Online sales of groceries are predicted to double over next five years  Sarah Butler

“The amount of groceries sold over the internet is expected to double in the next five years, according to new research that suggests that one in ten shoppers will no longer visit a supermarket by 2012.

“IGD, the grocery market research organisation, predicts that sales of groceries online will reach £5 billion in five years’ time, although this will still be a small fraction of the £156 billion expected value of the total grocery market. At present only 2 per cent of groceries are sold online and that would rise to just over 3 per cent by 2012, according to the IGD’s figures.

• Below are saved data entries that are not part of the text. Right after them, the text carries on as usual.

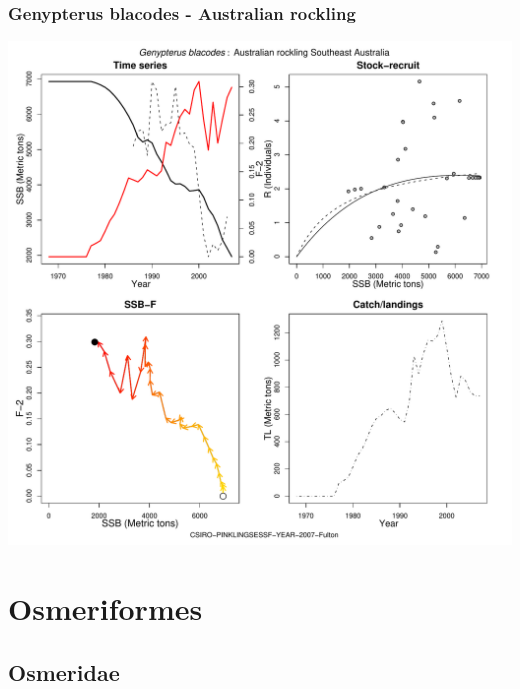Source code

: \subsubsection{Genypterus blacodes - Australian rockling}
\begin{center}
\includegraphics[width=1.2\textwidth]{../R/figures/CSIRO-PINKLINGSESSF-YEAR-2007-Fulton.pdf}
\end{center}

\section{Osmeriformes}

\subsection{Osmeridae}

“Grocery retailers said that they believed IGD’s predictions were conservative and that online grocery sales, which are increasing by about 30 per cent a year, could double within the next three years.  [...]

“Tesco, by far the biggest online grocer in the UK, sells £1.23 billion of groceries online – about 3½ times the level achieved five years ago. Last year its online grocery sales rose by about 30 per cent.
Those sales make up nearly 5 per cent of Tesco’s UK business”

while the FT has:

Affluent flock to online stores  By Tom Braithwaite

“London’s affluent commuter belt boasts the UK’s largest number of home shopping devotees as cash-rich, time-poor consumers flock to the internet. Two-thirds of home shopping hotspots are now in the home counties, while the north and Scotland lag behind, on a list compiled by Experian.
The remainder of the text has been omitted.